Recently, the Trump administration joined the EU and rejected the view that under the WTO terms China should have graduated last year to market-economy status. Now Trump is using Obama’s accession legacy to undermine world trade.

The accession debacle intensified a year ago when then president-elect Trump stated categorically in Iowa that “China is not a market economy.”

In the prior months, Trump had pledged to beat back the Trans-Pacific Partnership TPP (which he buried on his inaugural day), undo the North-American Free Trade Agreement NAFTA (whose fifth round of talks ended recently in simmering friction), and impose huge tariffs on China and rewrite the rules of world trade – in which the accession mess could prove a milestone.

However, the credit for the trade ploy to influence the World Trade Organization (WTO) belongs to President Obama.

Toward the end of the post-1945 trading order

Toward the end of his presidency, Obama opened a trade case against China. Officially, litigation was launched at the WTO to target illegal subsidies, which China used to support its aluminum industry, or so the US claimed.

In public, Obama accused China for using low-interest state bank loans, cheap electricity and government subsidies, which would contribute to global overcapacity in aluminum and steel. But in reality, the administration’s move handed over a systemic case to Trump, who pledged to confront China – a case that would be supported by US allies in Europe and Japan, which remained in secular stagnation.

Yet, Machiavellian designs fare poorly at times of rapid, disruptive change.Instead of using the WTO as a strategic hammer against China’s alleged violations, Trump sees world trade organization as a strategic target that should be buried along with the TPP.

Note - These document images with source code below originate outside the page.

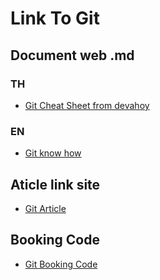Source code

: 
# Link To Git

## Document web .md

### TH

- [Git Cheat Sheet from devahoy](/git/git-from-devahoy.md)

### EN

- [Git know how](/git/git-knowhow.md)


## Aticle link site

- [Git Article](/MDArticle.md)

## Booking Code

- [Git Booking Code](/BC.md)
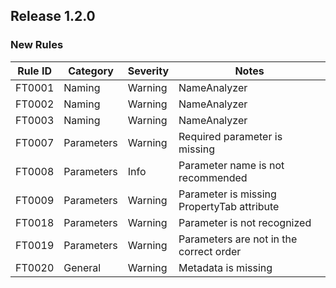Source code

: ## Release 1.2.0

### New Rules

  Rule ID | Category    | Severity | Notes          
----------|-------------|----------|----------------------------------------------
  FT0001  | Naming      | Warning  | NameAnalyzer 
  FT0002  | Naming      | Warning  | NameAnalyzer 
  FT0003  | Naming      | Warning  | NameAnalyzer 
  FT0007  | Parameters  | Warning  | Required parameter is missing              
  FT0008  | Parameters  | Info     | Parameter name is not recommended          
  FT0009  | Parameters  | Warning  | Parameter is missing PropertyTab attribute 
  FT0018  | Parameters  | Warning  | Parameter is not recognized                
  FT0019  | Parameters  | Warning  | Parameters are not in the correct order    
  FT0020  | General     | Warning  | Metadata is missing                        
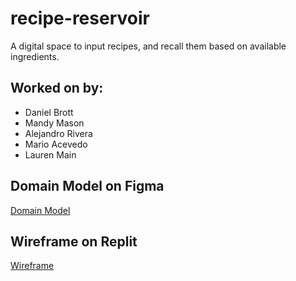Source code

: # recipe-reservoir
A digital space to input recipes, and recall them based on available ingredients.

## Worked on by:
- Daniel Brott
- Mandy Mason
- Alejandro Rivera
- Mario Acevedo
- Lauren Main

## Domain Model on Figma

[Domain Model](img/Recipe%20Reservoir%20(1).png)

## Wireframe on Replit

[Wireframe](https://replit.com/@MandyMason/Recipe-Reservoir#whiteboard.draw)
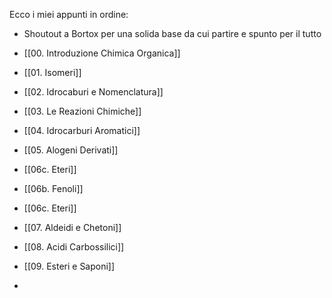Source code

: Ecco i miei appunti in ordine:
- Shoutout a Bortox per una solida base da cui partire e spunto per il tutto

- [[00. Introduzione Chimica Organica]]
- [[01. Isomeri]]
- [[02. Idrocaburi e Nomenclatura]]
- [[03. Le Reazioni Chimiche]]
- [[04. Idrocarburi Aromatici]]
- [[05. Alogeni Derivati]]
- [[06c. Eteri]]
- [[06b. Fenoli]]
- [[06c. Eteri]]
- [[07. Aldeidi e Chetoni]]
- [[08. Acidi Carbossilici]]
- [[09. Esteri e Saponi]]
-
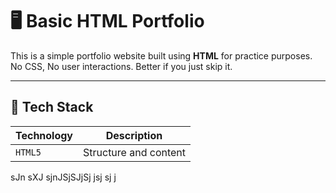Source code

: # 🖥️ Basic HTML Portfolio

This is a simple portfolio website built using **HTML** for practice purposes. No CSS, No user interactions. Better if you just skip it.

---

## 🧰 Tech Stack

| Technology | Description               |
|------------|---------------------------|
| `HTML5`    | Structure and content     |

sJn sXJ sjnJSjSJjSj jsj sj j 
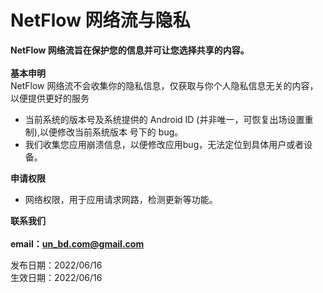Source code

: # NetFlow 网络流与隐私

**NetFlow 网络流旨在保护您的信息并可让您选择共享的内容。**
<br/>
<br/>
**基本申明**
<br/>
NetFlow 网络流不会收集你的隐私信息，仅获取与你个人隐私信息无关的内容，以便提供更好的服务

- 当前系统的版本号及系统提供的 Android ID (并非唯一，可恢复出场设置重制),以便修改当前系统版本 号下的 bug。
- 我们收集您应用崩溃信息，以便修改应用bug，无法定位到具体用户或者设备。

**申请权限**

- 网络权限，用于应用请求网路，检测更新等功能。

**联系我们**
<br/>
<br/>
**email：un_bd.com@gmail.com**

发布日期：2022/06/16
<br/>
生效日期：2022/06/16
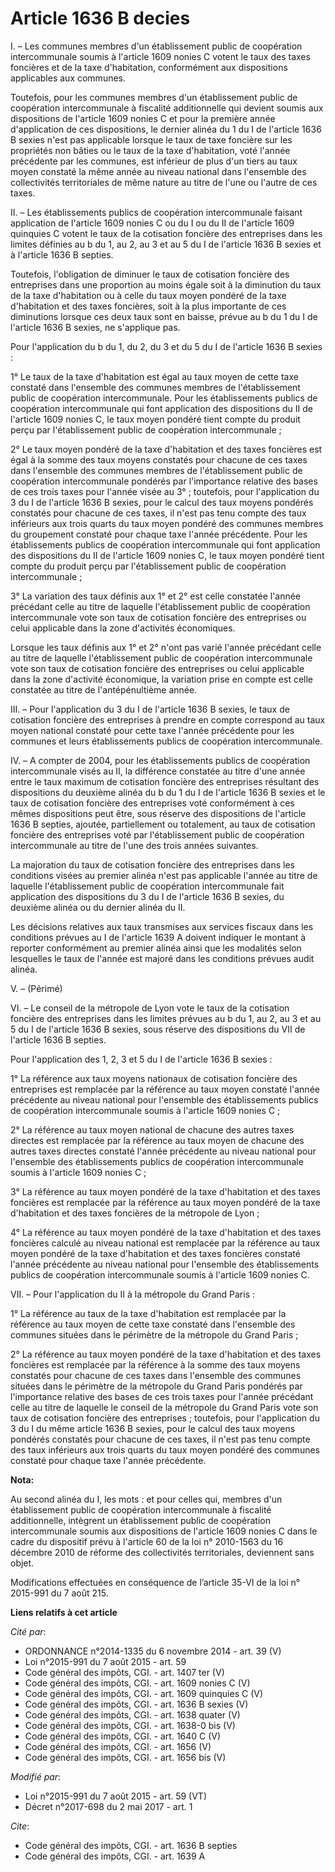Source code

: # Article 1636 B decies

I. – Les communes membres d'un établissement public de coopération intercommunale soumis à l'article 1609 nonies C  votent le
taux des taxes foncières et de la taxe d'habitation, conformément aux dispositions applicables aux communes.

Toutefois, pour les communes membres d'un établissement public de coopération intercommunale à fiscalité additionnelle qui
devient soumis aux dispositions de l'article 1609 nonies C et pour la première année d'application de ces dispositions, le
dernier alinéa du 1 du I de l'article 1636 B sexies n'est pas applicable lorsque le taux de taxe foncière sur les propriétés
non bâties ou le taux de la taxe d'habitation, voté l'année précédente par les communes, est inférieur de plus d'un tiers au
taux moyen constaté la même année au niveau national dans l'ensemble des collectivités territoriales de même nature au titre
de l'une ou l'autre de ces taxes.

II. – Les établissements publics de coopération intercommunale faisant application de l'article 1609 nonies C ou du I ou du
II de l'article 1609 quinquies C votent le taux de la cotisation foncière des entreprises dans les limites définies au b du
1, au 2, au 3 et au 5 du I de l'article 1636 B sexies et à l'article 1636 B septies.

Toutefois, l'obligation de diminuer le taux de cotisation foncière des entreprises dans une proportion au moins égale soit à
la diminution du taux de la taxe d'habitation ou à celle du taux moyen pondéré de la taxe d'habitation et des taxes
foncières, soit à la plus importante de ces diminutions lorsque ces deux taux sont en baisse, prévue au b du 1 du I de
l'article 1636 B sexies, ne s'applique pas.

Pour l'application du b du 1, du 2, du 3 et du 5 du I de l'article 1636 B sexies :

1° Le taux de la taxe d'habitation est égal au taux moyen de cette taxe constaté dans l'ensemble des communes membres de
l'établissement public de coopération intercommunale. Pour les établissements publics de coopération intercommunale qui font
application des dispositions du II de l'article 1609 nonies C, le taux moyen pondéré tient compte du produit perçu par
l'établissement public de coopération intercommunale ;

2° Le taux moyen pondéré de la taxe d'habitation et des taxes foncières est égal à la somme des taux moyens constatés pour
chacune de ces taxes dans l'ensemble des communes membres de l'établissement public de coopération intercommunale pondérés
par l'importance relative des bases de ces trois taxes pour l'année visée au 3° ; toutefois, pour l'application du 3 du I de
l'article 1636 B sexies, pour le calcul des taux moyens pondérés constatés pour chacune de ces taxes, il n'est pas tenu
compte des taux inférieurs aux trois quarts du taux moyen pondéré des communes membres du groupement constaté pour chaque
taxe l'année précédente. Pour les établissements publics de coopération intercommunale qui font application des dispositions
du II de l'article 1609 nonies C, le taux moyen pondéré tient compte du produit perçu par l'établissement public de
coopération intercommunale ;

3° La variation des taux définis aux 1° et 2° est celle constatée l'année précédant celle au titre de laquelle
l'établissement public de coopération intercommunale vote son taux de cotisation foncière des entreprises ou celui applicable
dans la zone d'activités économiques.

Lorsque les taux définis aux 1° et 2° n'ont pas varié l'année précédant celle au titre de laquelle l'établissement public de
coopération intercommunale vote son taux de cotisation foncière des entreprises ou celui applicable dans la zone d'activité
économique, la variation prise en compte est celle constatée au titre de l'antépénultième année.

III. – Pour l'application du 3 du I de l'article 1636 B sexies, le taux de cotisation foncière des entreprises à prendre en
compte correspond au taux moyen national constaté pour cette taxe l'année précédente pour les communes et leurs
établissements publics de coopération intercommunale.

IV. – A compter de 2004, pour les établissements publics de coopération intercommunale visés au II, la différence constatée
au titre d'une année entre le taux maximum de cotisation foncière des entreprises résultant des dispositions du deuxième
alinéa du b du 1 du I de l'article 1636 B sexies et le taux de cotisation foncière des entreprises voté conformément à ces
mêmes dispositions peut être, sous réserve des dispositions de l'article 1636 B septies, ajoutée, partiellement ou
totalement, au taux de cotisation foncière des entreprises voté par l'établissement public de coopération intercommunale au
titre de l'une des trois années suivantes.

La majoration du taux de cotisation foncière des entreprises dans les conditions visées au premier alinéa n'est pas
applicable l'année au titre de laquelle l'établissement public de coopération intercommunale fait application des
dispositions du 3 du I de l'article 1636 B sexies, du deuxième alinéa ou du dernier alinéa du II.

Les décisions relatives aux taux transmises aux services fiscaux dans les conditions prévues au I de l'article 1639 A doivent
indiquer le montant à reporter conformément au premier alinéa ainsi que les modalités selon lesquelles le taux de l'année est
majoré dans les conditions prévues audit alinéa.

V. – (Périmé)

VI. – Le conseil de la métropole de Lyon vote le taux de la cotisation foncière des entreprises dans les limites prévues au b
du 1, au 2, au 3 et au 5 du I de l'article 1636 B sexies, sous réserve des dispositions du VII de l'article 1636 B septies.

Pour l'application des 1, 2, 3 et 5 du I de l'article 1636 B sexies :

1° La référence aux taux moyens nationaux de cotisation foncière des entreprises est remplacée par la référence au taux moyen
constaté l'année précédente au niveau national pour l'ensemble des établissements publics de coopération intercommunale
soumis à l'article 1609 nonies C ;

2° La référence au taux moyen national de chacune des autres taxes directes est remplacée par la référence au taux moyen de
chacune des autres taxes directes constaté l'année précédente au niveau national pour l'ensemble des établissements publics
de coopération intercommunale soumis à l'article 1609 nonies C ;

3° La référence au taux moyen pondéré de la taxe d'habitation et des taxes foncières est remplacée par la référence au taux
moyen pondéré de la taxe d'habitation et des taxes foncières de la métropole de Lyon ;

4° La référence au taux moyen pondéré de la taxe d'habitation et des taxes foncières calculé au niveau national est remplacée
par la référence au taux moyen pondéré de la taxe d'habitation et des taxes foncières constaté l'année précédente au niveau
national pour l'ensemble des établissements publics de coopération intercommunale soumis à l'article 1609 nonies C.

VII. – Pour l'application du II à la métropole du Grand Paris :

1° La référence au taux de la taxe d'habitation est remplacée par la référence au taux moyen de cette taxe constaté dans
l'ensemble des communes situées dans le périmètre de la métropole du Grand Paris ;

2° La référence au taux moyen pondéré de la taxe d'habitation et des taxes foncières est remplacée par la référence à la
somme des taux moyens constatés pour chacune de ces taxes dans l'ensemble des communes situées dans le périmètre de la
métropole du Grand Paris pondérés par l'importance relative des bases de ces trois taxes pour l'année précédant celle au
titre de laquelle le conseil de la métropole du Grand Paris vote son taux de cotisation foncière des entreprises ; toutefois,
pour l'application du 3 du I du même article 1636 B sexies, pour le calcul des taux moyens pondérés constatés pour chacune de
ces taxes, il n'est pas tenu compte des taux inférieurs aux trois quarts du taux moyen pondéré des communes constaté pour
chaque taxe l'année précédente.

**Nota:**

Au second alinéa du I, les mots : et pour celles qui, membres d'un établissement public de coopération intercommunale à
fiscalité additionnelle, intègrent un établissement public de coopération intercommunale soumis aux dispositions de l'article
1609 nonies C dans le cadre du dispositif prévu à l'article 60 de la loi n° 2010-1563 du 16 décembre 2010 de réforme des
collectivités territoriales, deviennent sans objet.

Modifications effectuées en conséquence de l’article 35-VI de la loi n° 2015-991 du 7 août 215.

**Liens relatifs à cet article**

_Cité par_:

  - ORDONNANCE n°2014-1335 du 6 novembre 2014 - art. 39 (V)
  - Loi n°2015-991 du 7 août 2015 - art. 59
  - Code général des impôts, CGI. - art. 1407 ter (V)
  - Code général des impôts, CGI. - art. 1609 nonies C (V)
  - Code général des impôts, CGI. - art. 1609 quinquies C (V)
  - Code général des impôts, CGI. - art. 1636 B sexies (V)
  - Code général des impôts, CGI. - art. 1638 quater (V)
  - Code général des impôts, CGI. - art. 1638-0 bis (V)
  - Code général des impôts, CGI. - art. 1640 C (V)
  - Code général des impôts, CGI. - art. 1656 (V)
  - Code général des impôts, CGI. - art. 1656 bis (V)

_Modifié par_:

  - Loi n°2015-991 du 7 août 2015 - art. 59 (VT)
  - Décret n°2017-698 du 2 mai 2017 - art. 1

_Cite_:

  - Code général des impôts, CGI. - art. 1636 B septies
  - Code général des impôts, CGI. - art. 1639 A
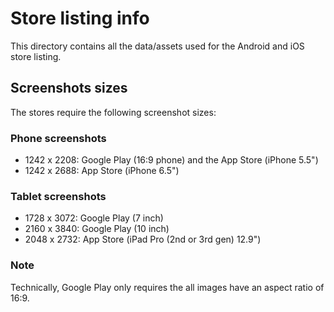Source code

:# Store listing info

This directory contains all the data/assets used for the Android and iOS store listing.

## Screenshots sizes

The stores require the following screenshot sizes:

### Phone screenshots

- 1242 x 2208: Google Play (16:9 phone) and the App Store (iPhone 5.5")
- 1242 x 2688: App Store (iPhone 6.5")

### Tablet screenshots

- 1728 x 3072: Google Play (7 inch)
- 2160 x 3840: Google Play (10 inch)
- 2048 x 2732: App Store (iPad Pro (2nd or 3rd gen) 12.9")

### Note

Technically, Google Play only requires the all images have an aspect ratio of 16:9.
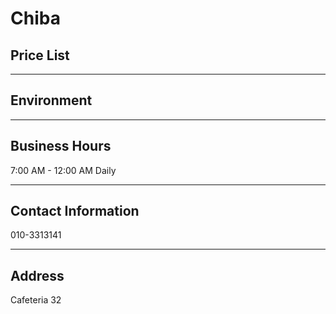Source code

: # Chiba

## Price List

---

## Environment

---

## Business Hours

7:00 AM - 12:00 AM Daily

---

## Contact Information

010-3313141

---

## Address

Cafeteria 32
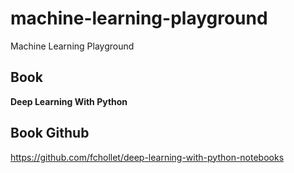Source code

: # machine-learning-playground
Machine Learning Playground

## Book
<b>Deep Learning With Python</b>

## Book Github
https://github.com/fchollet/deep-learning-with-python-notebooks
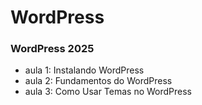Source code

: # WordPress

### WordPress 2025

- aula 1: Instalando WordPress
- aula 2: Fundamentos do WordPress
- aula 3: Como Usar Temas no WordPress
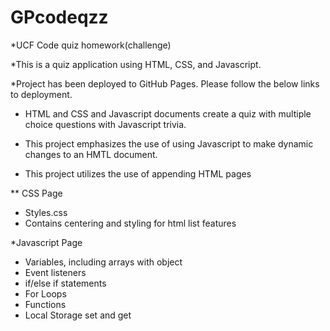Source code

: # GPcodeqzz

*UCF Code quiz homework(challenge)

*This is a quiz application using HTML, CSS, and Javascript.

*Project has been deployed to GitHub Pages. Please follow the below links to deployment.

* HTML and CSS and Javascript documents create a quiz with multiple choice questions with Javascript trivia.

* This project emphasizes the use of using Javascript to make dynamic changes to an HMTL document.

* This project utilizes the use of appending HTML pages

** CSS Page
* Styles.css
* Contains centering and styling for html list features

*Javascript Page
* Variables, including arrays with object
* Event listeners
*  if/else if statements
*  For Loops
*  Functions
 * Local Storage set and get 
 
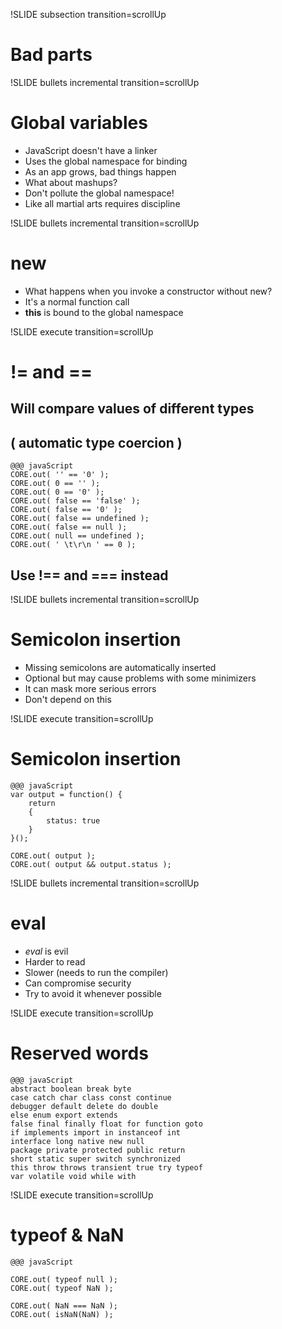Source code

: !SLIDE subsection transition=scrollUp

# Bad parts #

!SLIDE bullets incremental transition=scrollUp
# Global variables #

* JavaScript doesn't have a linker
* Uses the global namespace for binding
* As an app grows, bad things happen
* What about mashups?
* Don't pollute the global namespace!
* Like all martial arts requires discipline

!SLIDE bullets incremental transition=scrollUp
# new #

* What happens when you invoke a constructor without new?
* It's a normal function call
* __this__ is bound to the global namespace

!SLIDE execute transition=scrollUp
# != and == #

## Will compare values of different types ##
## ( automatic type coercion ) ##

    @@@ javaScript
    CORE.out( '' == '0' );
    CORE.out( 0 == '' );
    CORE.out( 0 == '0' );
    CORE.out( false == 'false' );
    CORE.out( false == '0' );
    CORE.out( false == undefined );
    CORE.out( false == null );
    CORE.out( null == undefined );
    CORE.out( ' \t\r\n ' == 0 );

## Use __!==__ and __===__ instead ##

!SLIDE bullets incremental transition=scrollUp
# Semicolon insertion #

* Missing semicolons are automatically inserted
* Optional but may cause problems with some minimizers
* It can mask more serious errors
* Don't depend on this

!SLIDE execute transition=scrollUp
# Semicolon insertion #

    @@@ javaScript
    var output = function() {
        return
        {
            status: true
        }
    }();

    CORE.out( output );
    CORE.out( output && output.status );

!SLIDE bullets incremental transition=scrollUp
# eval #

* _eval_ is evil
* Harder to read
* Slower (needs to run the compiler)
* Can compromise security
* Try to avoid it whenever possible

!SLIDE execute transition=scrollUp
# Reserved words #

    @@@ javaScript
    abstract boolean break byte
    case catch char class const continue
    debugger default delete do double
    else enum export extends
    false final finally float for function goto
    if implements import in instanceof int
    interface long native new null
    package private protected public return
    short static super switch synchronized
    this throw throws transient true try typeof
    var volatile void while with

!SLIDE execute transition=scrollUp
# typeof & NaN #

    @@@ javaScript

    CORE.out( typeof null );
    CORE.out( typeof NaN );

    CORE.out( NaN === NaN );
    CORE.out( isNaN(NaN) );

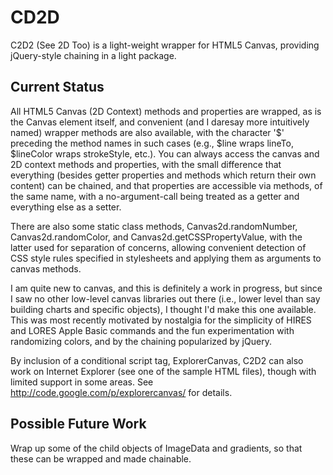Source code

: CD2D
====
C2D2 (See 2D Too) is a light-weight wrapper for HTML5 Canvas, providing jQuery-style chaining in a light package.

Current Status
--------------
All HTML5 Canvas (2D Context) methods and properties are wrapped, as is the Canvas element itself, and convenient 
(and I daresay more intuitively named) wrapper methods are also available, with the character '$' preceding the method 
names in such cases (e.g., $line wraps lineTo, $lineColor wraps strokeStyle, etc.). You can always access the 
canvas and 2D context methods and properties, with the small difference that everything (besides getter properties 
and methods which return their own content) can be chained, and that properties are accessible via methods, 
of the same name, with a no-argument-call being treated as a getter and everything else as a setter. 

There are also some static class methods, Canvas2d.randomNumber, Canvas2d.randomColor, and Canvas2d.getCSSPropertyValue,
with the latter used for separation of concerns, allowing convenient detection of CSS style rules specified in
stylesheets and applying them as arguments to canvas methods.

I am quite new to canvas, and this is definitely a work in progress, but since I saw no other low-level canvas 
libraries out there (i.e., lower level than say building charts and specific objects), I thought I'd make this 
one available. This was most recently motivated by nostalgia for the simplicity of HIRES and LORES Apple Basic
commands and the fun experimentation with randomizing colors, and by the chaining popularized by jQuery.

By inclusion of a conditional script tag, ExplorerCanvas, C2D2 can also work on Internet Explorer (see one of 
the sample HTML files), though with limited support in some areas. See http://code.google.com/p/explorercanvas/ 
for details.

Possible Future Work
--------------------
Wrap up some of the child objects of ImageData and gradients, so that these can be wrapped and made chainable.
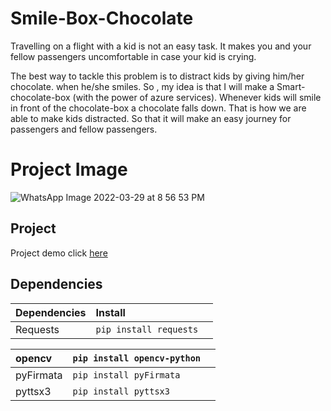 
# Smile-Box-Chocolate

Travelling on a flight with a kid is not an easy task. It makes you and
your fellow passengers uncomfortable in case your kid is crying.

The best way to tackle this problem is to distract kids by giving him/her
chocolate. when he/she smiles. So , my idea is that I will make a
Smart- chocolate-box (with the power of azure services).
Whenever kids will smile in front of the chocolate-box a chocolate
falls down. That is how we are able to make kids distracted. So that it
will make an easy journey for passengers and fellow passengers.

# Project Image 
![WhatsApp Image 2022-03-29 at 8 56 53 PM](https://user-images.githubusercontent.com/51821426/160647898-555b4158-a25f-4490-88ce-e5b7b6fcb0d2.jpeg)


## Project
Project demo click [here](https://www.youtube.com/watch?v=attlsLAmOpw)


## Dependencies 

| Dependencies|   Install  |    |
| :-------- | :------- | :------------------------- |
| Requests | `pip install requests` | 

|  opencv | `pip install opencv-python`  |    |
| :-------- | :------- | :------------------------- |
| pyFirmata |`pip install pyFirmata` | 
| pyttsx3 |`pip install pyttsx3` | 



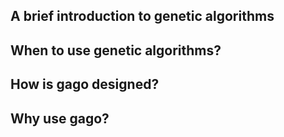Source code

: ## A brief introduction to genetic algorithms

## When to use genetic algorithms?

## How is gago designed?

## Why use gago?
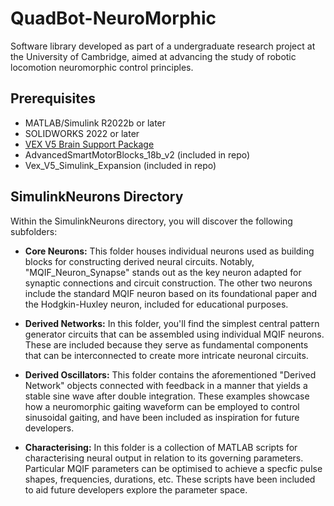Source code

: # QuadBot-NeuroMorphic
Software library developed as part of a undergraduate research project at the University of Cambridge, aimed at advancing the study of robotic locomotion neuromorphic control principles.

## Prerequisites
* MATLAB/Simulink R2022b or later
* SOLIDWORKS 2022 or later
* [VEX V5 Brain Support Package]([https://www.google.com](https://uk.mathworks.com/help/supportpkg/vexv5/))
* AdvancedSmartMotorBlocks_18b_v2 (included in repo)
* Vex_V5_Simulink_Expansion (included in repo)

## SimulinkNeurons Directory
Within the SimulinkNeurons directory, you will discover the following subfolders:

* **Core Neurons:** This folder houses individual neurons used as building blocks for constructing derived neural circuits. Notably, "MQIF_Neuron_Synapse" stands out as the key neuron adapted for synaptic connections and circuit construction. The other two neurons include the standard MQIF neuron based on its foundational paper and the Hodgkin-Huxley neuron, included for educational purposes.

* **Derived Networks:** In this folder, you'll find the simplest central pattern generator circuits that can be assembled using individual MQIF neurons. These are included because they serve as fundamental components that can be interconnected to create more intricate neuronal circuits.

* **Derived Oscillators:** This folder contains the aforementioned "Derived Network" objects connected with feedback in a manner that yields a stable sine wave after double integration. These examples showcase how a neuromorphic gaiting waveform can be employed to control sinusoidal gaiting, and have been included as inspiration for future developers.

* **Characterising:** In this folder is a collection of MATLAB scripts for characterising neural output in relation to its governing parameters. Particular MQIF parameters can be optimised to achieve a specfic pulse shapes, frequencies, durations, etc. These scripts have been included to aid future developers explore the parameter space.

The collapse of the TPP and the potential downfall of the NAFTA precipitate new trade conflicts with Mexico and Canada, but also with all economies that have a major trade surplus with the US, including key NATO allies, Germany and Japan.

The MESS mess

The path to potential trade wars was paved over a year ago when the US, the EU and Japan realized that it would soon become harder to blame China for trade violations. Indeed, the key issue in the market-economy status (MES) debacle is the effort of the key WTO members to continue to rely on methods resulting in overstated tariffs against Chinese goods.